A Month of Short Stories 2015, Day Sixteen – Cinnamon

The last two years, for the month of June, I wrote about a short story that was available online each day of the month… you can see the list for 2014 and 2015 in the comments for this page. It seemed like a good idea at the time. My blog readership fell precipitously and nobody seemed to give a damn about what I was doing – which was a surprising amount of work.

Because of this result, I’m going to do it again this year.

Today’s story, for day sixteen – Cinnamon, by Neil Gaiman

Read it online here:

Cinnamon

Cinnamon was a princess, a long time ago, in a small hot country, where everything was very old. Her eyes were pearls, which gave her great beauty, but meant she was blind. Her world was the colour of pearls: pale white and pink, and softly glowing.

After yesterday’s story, a tale ancient and local, we come to today’s – written by Neil Gaiman – another writer of local color… but his locality is the postmodern world of the internet and the graphic novel.

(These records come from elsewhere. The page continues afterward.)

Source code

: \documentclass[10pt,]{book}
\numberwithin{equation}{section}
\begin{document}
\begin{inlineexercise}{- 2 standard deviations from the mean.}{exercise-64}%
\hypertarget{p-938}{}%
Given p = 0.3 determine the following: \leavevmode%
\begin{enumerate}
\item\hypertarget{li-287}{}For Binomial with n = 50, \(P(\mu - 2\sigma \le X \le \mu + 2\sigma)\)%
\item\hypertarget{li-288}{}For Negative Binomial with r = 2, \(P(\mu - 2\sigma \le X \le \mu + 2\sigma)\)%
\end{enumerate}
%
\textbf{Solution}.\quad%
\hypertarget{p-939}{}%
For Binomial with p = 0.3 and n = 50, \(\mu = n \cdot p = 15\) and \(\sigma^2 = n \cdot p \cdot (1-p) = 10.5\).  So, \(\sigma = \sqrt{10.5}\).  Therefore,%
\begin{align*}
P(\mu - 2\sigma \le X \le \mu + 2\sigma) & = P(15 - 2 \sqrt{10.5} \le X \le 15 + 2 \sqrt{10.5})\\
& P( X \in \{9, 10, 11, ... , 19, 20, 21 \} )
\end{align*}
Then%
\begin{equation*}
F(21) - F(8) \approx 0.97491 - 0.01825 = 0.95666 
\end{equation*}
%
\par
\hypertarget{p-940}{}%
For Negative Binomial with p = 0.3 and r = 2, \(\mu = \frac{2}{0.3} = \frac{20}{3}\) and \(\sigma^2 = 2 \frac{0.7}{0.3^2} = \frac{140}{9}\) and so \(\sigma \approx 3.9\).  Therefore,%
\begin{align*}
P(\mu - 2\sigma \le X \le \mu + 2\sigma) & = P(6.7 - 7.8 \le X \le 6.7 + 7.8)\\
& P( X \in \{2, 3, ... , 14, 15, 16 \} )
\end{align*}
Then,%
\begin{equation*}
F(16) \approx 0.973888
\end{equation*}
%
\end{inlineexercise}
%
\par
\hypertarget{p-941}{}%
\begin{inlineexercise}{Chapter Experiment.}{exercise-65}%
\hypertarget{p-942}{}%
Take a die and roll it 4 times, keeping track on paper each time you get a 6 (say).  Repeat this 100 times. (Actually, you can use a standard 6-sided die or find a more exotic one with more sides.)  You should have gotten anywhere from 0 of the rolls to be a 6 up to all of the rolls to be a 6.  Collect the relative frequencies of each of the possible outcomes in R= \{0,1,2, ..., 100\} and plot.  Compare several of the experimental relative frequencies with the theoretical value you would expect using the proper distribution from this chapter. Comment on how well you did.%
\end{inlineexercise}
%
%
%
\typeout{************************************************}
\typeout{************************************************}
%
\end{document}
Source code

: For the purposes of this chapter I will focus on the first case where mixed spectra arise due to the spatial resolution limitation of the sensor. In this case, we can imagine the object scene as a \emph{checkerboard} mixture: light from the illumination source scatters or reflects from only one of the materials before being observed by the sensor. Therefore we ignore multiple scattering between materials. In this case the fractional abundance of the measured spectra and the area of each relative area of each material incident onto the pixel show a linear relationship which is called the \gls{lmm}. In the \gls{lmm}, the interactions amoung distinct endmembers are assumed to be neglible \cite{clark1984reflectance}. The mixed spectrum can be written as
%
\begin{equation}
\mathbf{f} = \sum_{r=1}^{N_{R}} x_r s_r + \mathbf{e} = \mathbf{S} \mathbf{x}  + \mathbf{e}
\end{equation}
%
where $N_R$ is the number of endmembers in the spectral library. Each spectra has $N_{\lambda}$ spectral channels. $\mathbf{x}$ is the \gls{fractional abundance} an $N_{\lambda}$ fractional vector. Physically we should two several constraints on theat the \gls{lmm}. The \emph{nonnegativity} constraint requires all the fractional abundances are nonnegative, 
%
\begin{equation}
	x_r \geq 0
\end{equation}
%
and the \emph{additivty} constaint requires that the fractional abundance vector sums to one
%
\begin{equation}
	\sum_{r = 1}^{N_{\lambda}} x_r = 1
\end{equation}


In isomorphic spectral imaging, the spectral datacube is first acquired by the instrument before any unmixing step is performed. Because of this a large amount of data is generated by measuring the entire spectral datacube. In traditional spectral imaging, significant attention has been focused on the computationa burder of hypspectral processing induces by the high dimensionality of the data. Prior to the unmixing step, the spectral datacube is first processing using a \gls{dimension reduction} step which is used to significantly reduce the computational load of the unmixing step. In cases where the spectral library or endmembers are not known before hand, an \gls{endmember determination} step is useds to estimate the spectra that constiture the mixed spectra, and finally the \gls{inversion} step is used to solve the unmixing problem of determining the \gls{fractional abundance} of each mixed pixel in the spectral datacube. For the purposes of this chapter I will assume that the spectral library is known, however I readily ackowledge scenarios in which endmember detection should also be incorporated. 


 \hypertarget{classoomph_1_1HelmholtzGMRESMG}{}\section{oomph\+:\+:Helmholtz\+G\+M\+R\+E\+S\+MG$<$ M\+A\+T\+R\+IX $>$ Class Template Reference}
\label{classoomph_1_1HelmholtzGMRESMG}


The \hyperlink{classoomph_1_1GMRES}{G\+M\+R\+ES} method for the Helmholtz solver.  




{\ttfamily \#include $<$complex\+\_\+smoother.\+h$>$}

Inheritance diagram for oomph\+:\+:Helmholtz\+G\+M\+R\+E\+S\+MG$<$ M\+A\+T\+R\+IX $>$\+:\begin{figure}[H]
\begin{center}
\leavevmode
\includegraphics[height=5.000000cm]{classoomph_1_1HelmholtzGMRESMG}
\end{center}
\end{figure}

Cinnamon is a short work in the form of a fable. The parents of a blind and apparently mute princess offer a great reward to anyone that can find a way to get her to talk. After a few failures the challenge is taken up by the most unlikely of suitors.

It’s a well-written and entertaining read. Gaiman can’t resist an inside or sly joke when one presents itself (the reason for the princess’s quietude can be guessed before even reading the story) and that sometimes hurts the prose and obscures the point. But it does add some extra entertainment to the proceedings.

And in this day and age, nobody can afford to turn down a little extra entertainment.